1-3: Multiple Comparison:  Did the authors check the issue of "Multiple Comparison" ? It appears we have multiple comparison here.  For example with Bonferroni Correction the theshold for significant p-value is    p_corrected=p_original/3=0.05/3=0.017.  In this case, many results in the study(including the main result) are insignificant.    Please report on this in the revised text.

The main outcome of interest is the difference between how LEP is clinically performed (“classic protocol”) versus LEP with the breathing protocol. The guided breathing was supported by a video (an expanding and contracting circle with the words “in” and “out” on the background of a calm nature scene). To make sure that any observed effect would not simply be explainable by watching the video (e.g. simple distraction from the stimulus: attention focused on something else), we added the nature video as a control condition. Because these are considered two control conditions, we do not apply a Bonferroni correction.

 

[2] Writing:

2-1 Lines 145-147:  Move them to the beginning of section "3. Results".

This was added by the editor, and they said it would be corrected before publication.

2-2 References: Make then in MDPI format. For example, years are in bold for articles.
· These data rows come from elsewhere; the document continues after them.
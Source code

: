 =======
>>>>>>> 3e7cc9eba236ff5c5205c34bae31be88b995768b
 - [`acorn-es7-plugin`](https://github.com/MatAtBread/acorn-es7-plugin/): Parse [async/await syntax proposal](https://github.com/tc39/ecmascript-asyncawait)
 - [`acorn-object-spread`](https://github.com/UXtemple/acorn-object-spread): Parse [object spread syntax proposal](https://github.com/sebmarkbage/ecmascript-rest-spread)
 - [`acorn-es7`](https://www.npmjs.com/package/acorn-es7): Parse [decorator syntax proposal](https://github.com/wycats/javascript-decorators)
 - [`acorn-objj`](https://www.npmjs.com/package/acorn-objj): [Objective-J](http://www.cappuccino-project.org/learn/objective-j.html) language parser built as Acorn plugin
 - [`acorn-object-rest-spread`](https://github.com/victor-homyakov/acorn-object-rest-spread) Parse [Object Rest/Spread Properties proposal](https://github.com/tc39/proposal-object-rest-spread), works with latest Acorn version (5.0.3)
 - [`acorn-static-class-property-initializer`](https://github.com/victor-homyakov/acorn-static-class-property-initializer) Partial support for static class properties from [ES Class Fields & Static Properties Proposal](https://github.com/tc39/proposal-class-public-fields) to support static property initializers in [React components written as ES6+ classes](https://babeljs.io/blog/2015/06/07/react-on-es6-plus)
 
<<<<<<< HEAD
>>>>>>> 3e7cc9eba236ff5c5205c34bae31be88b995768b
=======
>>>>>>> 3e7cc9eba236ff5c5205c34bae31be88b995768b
We adjusted reference format to MDPI.

2-3 Abbreviations. Make a list of used abbreviations in the manuscript right before the reference section. Example:

We added a section to the manuscript with the following text:

7   Abbreviations

ECG – Electrocardiogram

LEP – Laser evoked potential

SEP – Somatosensory evoked potential

Round 2

Reviewer 1 Report

now  I've considered the new version of paper that in my opinion can be published

Reviewer 2 Report

All issues have been solved

Reviewer 3 Report

Dear Authors; most of my main concerns were addressed satisfactorily. Regards.